**WORK TO COMPLETE**
Whenever a line below includes the string "Phil", show it.

(DATA FOR THE TASK begins)

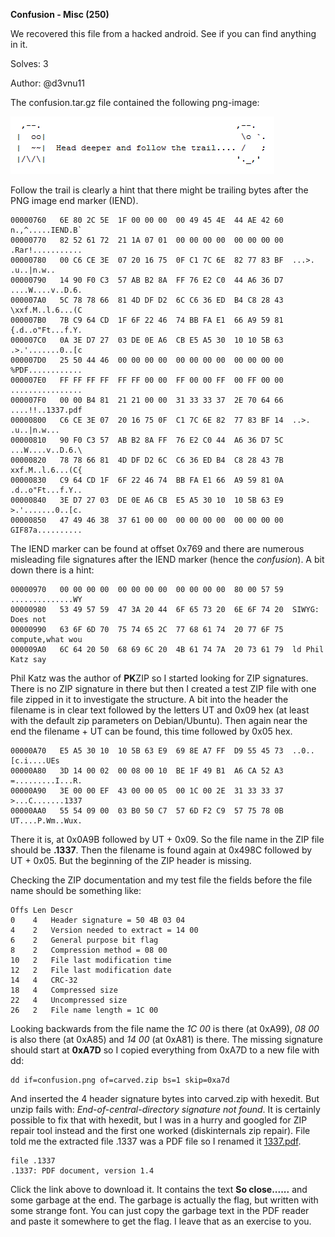 **Confusion - Misc (250)**

We recovered this file from a hacked android. See if you can find
anything in it.

Solves: 3

Author: @d3vnu11


The confusion.tar.gz file contained the following png-image:

![Head deeper and follow the trail...](confusion.png)

Follow the trail is clearly a hint that there might be trailing bytes
after the PNG image end marker (IEND). 

	00000760   6E 80 2C 5E  1F 00 00 00  00 49 45 4E  44 AE 42 60  n.,^.....IEND.B`
	00000770   82 52 61 72  21 1A 07 01  00 00 00 00  00 00 00 00  .Rar!...........
	00000780   00 C6 CE 3E  07 20 16 75  0F C1 7C 6E  82 77 83 BF  ...>. .u..|n.w..
	00000790   14 90 F0 C3  57 AB B2 8A  FF 76 E2 C0  44 A6 36 D7  ....W....v..D.6.
	000007A0   5C 78 78 66  81 4D DF D2  6C C6 36 ED  B4 C8 28 43  \xxf.M..l.6...(C
	000007B0   7B C9 64 CD  1F 6F 22 46  74 BB FA E1  66 A9 59 81  {.d..o"Ft...f.Y.
	000007C0   0A 3E D7 27  03 DE 0E A6  CB E5 A5 30  10 10 5B 63  .>.'.......0..[c
	000007D0   25 50 44 46  00 00 00 00  00 00 00 00  00 00 00 00  %PDF............
	000007E0   FF FF FF FF  FF FF 00 00  FF 00 00 FF  00 FF 00 00  ................
	000007F0   00 00 B4 81  21 21 00 00  31 33 33 37  2E 70 64 66  ....!!..1337.pdf
	00000800   C6 CE 3E 07  20 16 75 0F  C1 7C 6E 82  77 83 BF 14  ..>. .u..|n.w...
	00000810   90 F0 C3 57  AB B2 8A FF  76 E2 C0 44  A6 36 D7 5C  ...W....v..D.6.\
	00000820   78 78 66 81  4D DF D2 6C  C6 36 ED B4  C8 28 43 7B  xxf.M..l.6...(C{
	00000830   C9 64 CD 1F  6F 22 46 74  BB FA E1 66  A9 59 81 0A  .d..o"Ft...f.Y..
	00000840   3E D7 27 03  DE 0E A6 CB  E5 A5 30 10  10 5B 63 E9  >.'.......0..[c.
	00000850   47 49 46 38  37 61 00 00  00 00 00 00  00 00 00 00  GIF87a..........

The IEND marker can be found at offset 0x769 and there are numerous misleading
file signatures after the IEND marker (hence the *confusion*). A bit down
there is a hint:

	00000970   00 00 00 00  00 00 00 00  00 00 00 00  80 00 57 59  ..............WY
	00000980   53 49 57 59  47 3A 20 44  6F 65 73 20  6E 6F 74 20  SIWYG: Does not
	00000990   63 6F 6D 70  75 74 65 2C  77 68 61 74  20 77 6F 75  compute,what wou
	000009A0   6C 64 20 50  68 69 6C 20  4B 61 74 7A  20 73 61 79  ld Phil Katz say

Phil Katz was the author of **PK**ZIP so I started looking for ZIP signatures.
There is no ZIP signature in there but then I created a test ZIP file with one file
zipped in it to investigate the structure. A bit into the header the filename is in
clear text followed by the letters UT and 0x09 hex (at least with the default zip 
parameters on Debian/Ubuntu). Then again near the end the filename + UT can be found,
this time followed by 0x05 hex.

	00000A70   E5 A5 30 10  10 5B 63 E9  69 8E A7 FF  D9 55 45 73  ..0..[c.i....UEs
	00000A80   3D 14 00 02  00 08 00 10  BE 1F 49 B1  A6 CA 52 A3  =.........I...R.
	00000A90   3E 00 00 EF  43 00 00 05  00 1C 00 2E  31 33 33 37  >...C.......1337
	00000AA0   55 54 09 00  03 B0 50 C7  57 6D F2 C9  57 75 78 0B  UT....P.Wm..Wux.
	
There it is, at 0x0A9B followed by UT + 0x09. So the file
name in the ZIP file should be **.1337**. Then the filename is
found again at 0x498C followed by UT + 0x05. But the
beginning of the ZIP header is missing.

Checking the ZIP documentation and my test file the fields
before the file name should be something like:

	Offs Len Descr
	0    4   Header signature = 50 4B 03 04
	4    2   Version needed to extract = 14 00
	6    2   General purpose bit flag
	8    2   Compression method = 08 00
	10   2   File last modification time
	12   2   File last modification date
	14   4   CRC-32
	18   4   Compressed size
	22   4   Uncompressed size
	26   2   File name length = 1C 00

Looking backwards from the file name the *1C 00* is there (at 0xA99),
*08 00* is also there (at 0xA85) and *14 00* (at 0xA81) is there. The
missing signature should start at **0xA7D** so I copied everything
from 0xA7D to a new file with dd:

	dd if=confusion.png of=carved.zip bs=1 skip=0xa7d

And inserted the 4 header signature bytes into carved.zip with hexedit.
But unzip fails with: *End-of-central-directory signature not found*.
It is certainly possible to fix that with hexedit, but I was in a hurry
and googled for ZIP repair tool instead and the first one worked
(diskinternals zip repair). File told me the extracted file .1337
was a PDF file so I renamed it [1337.pdf](1337.pdf).

	file .1337
	.1337: PDF document, version 1.4

Click the link above to download it. It contains the text
**So close......** and some garbage at the end. The garbage
is actually the flag, but written with some strange font.
You can just copy the garbage text in the PDF reader and
paste it somewhere to get the flag. I leave that as an
exercise to you.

(DATA FOR THE TASK ends)

**EXERCISE OUTPUT**
	000009A0   6C 64 20 50  68 69 6C 20  4B 61 74 7A  20 73 61 79  ld Phil Katz say
Phil Katz was the author of **PK**ZIP so I started looking for ZIP signatures.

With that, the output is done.